Thursday 15 April 2010

Henry

I am interested in the relationship people have with their surroundings. I work with photography so my work consists of images depicting people in different types of situations that have been created by them or that I have placed them in. My work uses different types of formalisation, making the subjects or myself ‘uncomfortable’ in the given surrounding. I aim to depict different aesthetic dynamics through a formalised approach. Rather than ‘capturing the moment’ to depict relationships, I ‘set-up’ the image in an attempt to give a more subjective and, in my opinion, more ‘true’ depiction of these dynamics. I am heavily influenced by artists from the Dusseldorf School of Photography and also people such as Thomas Demmand, Thomas Joshua Cooper and Darren Almond.

Unrelated House Mates: In this project I go to peoples houses that live together but are not related, an anti-family portrait. By placing the housemates in a formal and classical portrait situation while in their own environment I aim to show their relationship to each other and their homes. They are asked to sit very still and in a rigid pose, an unusual thing to have to do in ones own living space.

Romantic Landscapes: I am a big fan of romantic paintings, partly because of the aesthetic of these images but also because I am interested in the idea of humans ‘connecting’ to nature. The idea of the ‘natural’ and the ‘countryside’ is something that I think has become confused. The idea of people escaping to nature is actually a falsity as we are the one who set the boundaries of city and nature in the first place. I use ‘unnatural’ photographic techniques while in ‘natural’ settings.

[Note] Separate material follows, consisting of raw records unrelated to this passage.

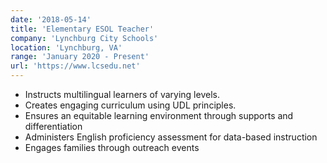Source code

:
 ```yaml
---
date: '2018-05-14'
title: 'Elementary ESOL Teacher'
company: 'Lynchburg City Schools'
location: 'Lynchburg, VA'
range: 'January 2020 - Present'
url: 'https://www.lcsedu.net'
---
```


- Instructs multilingual learners of varying levels.
- Creates engaging curriculum using UDL principles.
- Ensures an equitable learning environment through supports and differentiation
- Administers English proficiency assessment for data-based instruction
- Engages families through outreach events
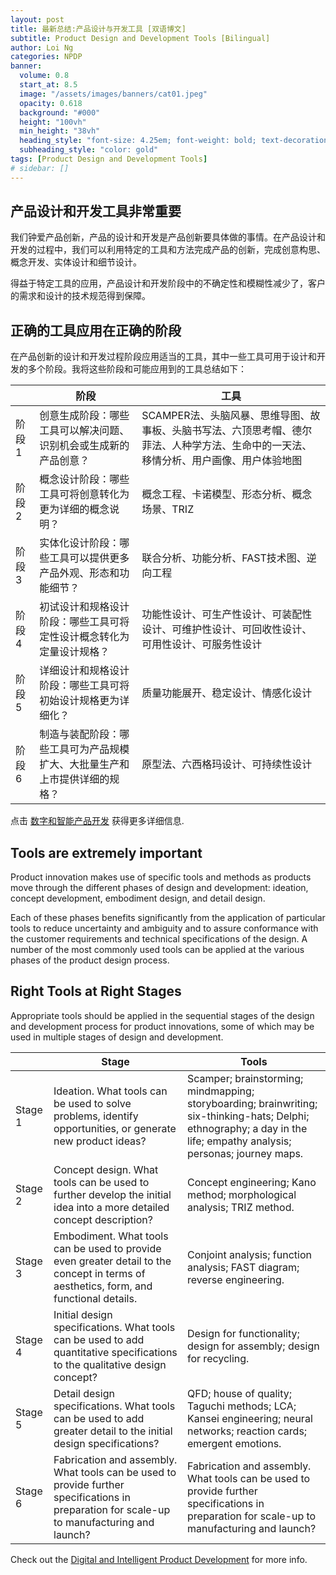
```yaml
---
layout: post
title: 最新总结:产品设计与开发工具 [双语博文]
subtitle: Product Design and Development Tools [Bilingual]
author: Loi Ng
categories: NPDP
banner:
  volume: 0.8
  start_at: 8.5
  image: "/assets/images/banners/cat01.jpeg"
  opacity: 0.618
  background: "#000"
  height: "100vh"
  min_height: "38vh"
  heading_style: "font-size: 4.25em; font-weight: bold; text-decoration: underline"
  subheading_style: "color: gold"
tags: [Product Design and Development Tools]
# sidebar: []
---
```


产品设计和开发工具非常重要
------------

我们钟爱产品创新，产品的设计和开发是产品创新要具体做的事情。在产品设计和开发的过程中，我们可以利用特定的工具和方法完成产品的创新，完成创意构思、概念开发、实体设计和细节设计。

得益于特定工具的应用，产品设计和开发阶段中的不确定性和模糊性减少了，客户的需求和设计的技术规范得到保障。


正确的工具应用在正确的阶段
------------

在产品创新的设计和开发过程阶段应用适当的工具，其中一些工具可用于设计和开发的多个阶段。我将这些阶段和可能应用到的工具总结如下：


|  | 阶段   | 工具 |
|--------------------|---------------|------------------------------------|
| 阶段 1 | 创意生成阶段：哪些工具可以解决问题、识别机会或生成新的产品创意？ | SCAMPER法、头脑风暴、思维导图、故事板、头脑书写法、六顶思考帽、德尔菲法、人种学方法、生命中的一天法、移情分析、用户画像、用户体验地图 |
| 阶段 2 | 概念设计阶段：哪些工具可将创意转化为更为详细的概念说明？ | 概念工程、卡诺模型、形态分析、概念场景、TRIZ |
| 阶段 3 | 实体化设计阶段：哪些工具可以提供更多产品外观、形态和功能细节？ | 联合分析、功能分析、FAST技术图、逆向工程 |
| 阶段 4 | 初试设计和规格设计阶段：哪些工具可将定性设计概念转化为定量设计规格？ | 功能性设计、可生产性设计、可装配性设计、可维护性设计、可回收性设计、可用性设计、可服务性设计 |
| 阶段 5 | 详细设计和规格设计阶段：哪些工具可将初始设计规格更为详细化？ |  质量功能展开、稳定设计、情感化设计 |
| 阶段 6 | 制造与装配阶段：哪些工具可为产品规模扩大、大批量生产和上市提供详细的规格？ | 原型法、六西格玛设计、可持续性设计 |

点击 [数字和智能产品开发][PMerBot-site] 获得更多详细信息.

Tools are extremely important
------------

Product innovation makes use of specific tools and methods as products move through the different phases of design and development: ideation, concept development, embodiment design, and detail design. 

Each of these phases benefits significantly from the application of particular tools to reduce uncertainty and ambiguity and to assure conformance with the customer requirements and technical specifications of the design. A number of the most commonly used tools can be applied at the various phases of the product design process.

Right Tools at Right Stages
------------

Appropriate tools should be applied in the sequential stages of the design and development process for product innovations, some of which may be used in multiple stages of design and development.

[cell image]: https://jekyllrb.com/img/octojekyll.png "An exemplary image"

|            | Stage     | Tools                         |
|--------------------|---------------|------------------------------------|
| Stage 1              | Ideation. What tools can be used to solve problems, identify opportunities, or generate new product ideas? | Scamper; brainstorming; mindmapping; storyboarding; brainwriting; six-thinking-hats; Delphi; ethnography; a day in the life; empathy analysis; personas; journey maps. |
| Stage 2              | Concept design. What tools  can be used to further develop the initial idea into a more detailed concept description?  | Concept engineering; Kano method; morphological analysis; TRIZ method. |
| Stage 3     | Embodiment. What tools can be used to provide even greater detail to the concept in terms of aesthetics, form, and functional details. | Conjoint analysis; function analysis; FAST diagram; reverse engineering. |
| Stage 4         | Initial design specifications. What tools can be used to add quantitative specifications to the qualitative design concept? | Design for functionality; design for assembly; design for recycling. |
| Stage 5      | Detail design specifications. What tools can be used to add greater detail to the initial design specifications? |  QFD; house of quality; Taguchi methods; LCA; Kansei engineering; neural networks; reaction cards; emergent emotions. |
| Stage 6      | Fabrication and assembly. What tools can be used to provide further specifications  in preparation for scale-up to manufacturing and launch? | Fabrication and assembly. What tools can be used to provide further specifications  in preparation for scale-up to manufacturing and launch? |


Check out the [Digital and Intelligent Product Development][PMerBot-site] for more info.

[PMerBot-site]: https://sili-insights.feishu.cn/wiki/wikcnQ8gQQPXW5dftmTx6f2XfJh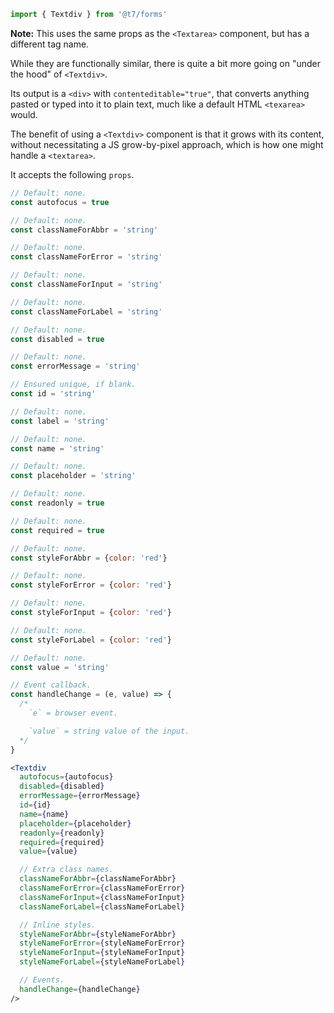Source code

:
```js
import { Textdiv } from '@t7/forms'
```

**Note:** This uses the same props as the `<Textarea>` component, but has a different tag name.

While they are functionally similar, there is quite a bit more going on "under the hood" of `<Textdiv>`.

Its output is a `<div>` with `contenteditable="true"`, that converts anything pasted or typed into it to plain text, much like a default HTML `<texarea>` would.

The benefit of using a `<Textdiv>` component is that it grows with its content, without necessitating a JS grow-by-pixel approach, which is how one might handle a `<textarea>`.

It accepts the following `props`.

```js
// Default: none.
const autofocus = true

// Default: none.
const classNameForAbbr = 'string'

// Default: none.
const classNameForError = 'string'

// Default: none.
const classNameForInput = 'string'

// Default: none.
const classNameForLabel = 'string'

// Default: none.
const disabled = true

// Default: none.
const errorMessage = 'string'

// Ensured unique, if blank.
const id = 'string'

// Default: none.
const label = 'string'

// Default: none.
const name = 'string'

// Default: none.
const placeholder = 'string'

// Default: none.
const readonly = true

// Default: none.
const required = true

// Default: none.
const styleForAbbr = {color: 'red'}

// Default: none.
const styleForError = {color: 'red'}

// Default: none.
const styleForInput = {color: 'red'}

// Default: none.
const styleForLabel = {color: 'red'}

// Default: none.
const value = 'string'

// Event callback.
const handleChange = (e, value) => {
  /*
    `e` = browser event.

    `value` = string value of the input.
  */
}
```

```jsx
<Textdiv
  autofocus={autofocus}
  disabled={disabled}
  errorMessage={errorMessage}
  id={id}
  name={name}
  placeholder={placeholder}
  readonly={readonly}
  required={required}
  value={value}

  // Extra class names.
  classNameForAbbr={classNameForAbbr}
  classNameForError={classNameForError}
  classNameForInput={classNameForInput}
  classNameForLabel={classNameForLabel}

  // Inline styles.
  styleNameForAbbr={styleNameForAbbr}
  styleNameForError={styleNameForError}
  styleNameForInput={styleNameForInput}
  styleNameForLabel={styleNameForLabel}

  // Events.
  handleChange={handleChange}
/>
```
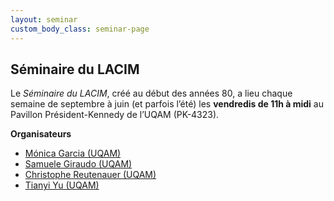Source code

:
 ```yaml
---
layout: seminar
custom_body_class: seminar-page
---
```


## Séminaire du LACIM

Le *Séminaire du LACIM*, créé au début des années 80, a lieu chaque semaine de
septembre à juin (et parfois l’été) les **vendredis de 11h à midi** au Pavillon
Président-Kennedy de l’UQAM (PK-4323).

**Organisateurs**

- [Mónica Garcia (UQAM)](https://sites.google.com/view/monica-garcia-math/)
- [Samuele Giraudo (UQAM)](https://igm.univ-mlv.fr/~giraudo/Home.html)
- [Christophe Reutenauer (UQAM)](https://reutenauer.math.uqam.ca/)
- [Tianyi Yu (UQAM)](https://tianyi-math.github.io)
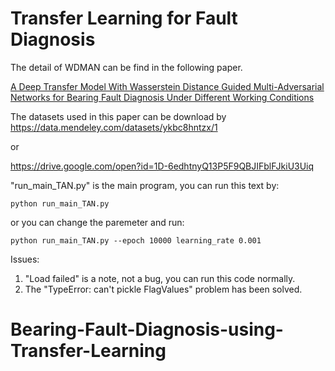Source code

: # Transfer Learning for Fault Diagnosis 
The detail of WDMAN can be find in the following paper.

[A Deep Transfer Model With Wasserstein Distance Guided Multi-Adversarial Networks for Bearing Fault Diagnosis Under Different Working Conditions](https://ieeexplore.ieee.org/document/8713860)

The datasets used in this paper can be download by https://data.mendeley.com/datasets/ykbc8hntzx/1

or

https://drive.google.com/open?id=1D-6edhtnyQ13P5F9QBJIFblFJkiU3Uiq

"run_main_TAN.py" is the main program, you can run this text by:
```
python run_main_TAN.py
```

or you can change the paremeter and run:
```
python run_main_TAN.py --epoch 10000 learning_rate 0.001
```





Issues:
  1. "Load failed" is a note, not a bug, you can run this code normally.
  2. The "TypeError: can't pickle FlagValues" problem has been solved.








# Bearing-Fault-Diagnosis-using-Transfer-Learning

My pictures are in a sense things that we can never see with the naked eye, in the same way that we can very really escape human influence when we strive to connect with nature.

Cityscapes: I think there is just as much beauty in man made landscapes as in natural forms, in fact I’m not sure how much I trust the difference in these distinctions. I have asked people to take photographs of their day-to-day lives that I then edit, forming a collaborative depiction of the world the subject inhabits. I also take architectural shots of estates that would normally be considered mundane or even ugly but in my opinion demand the same aesthetic consideration as any other view.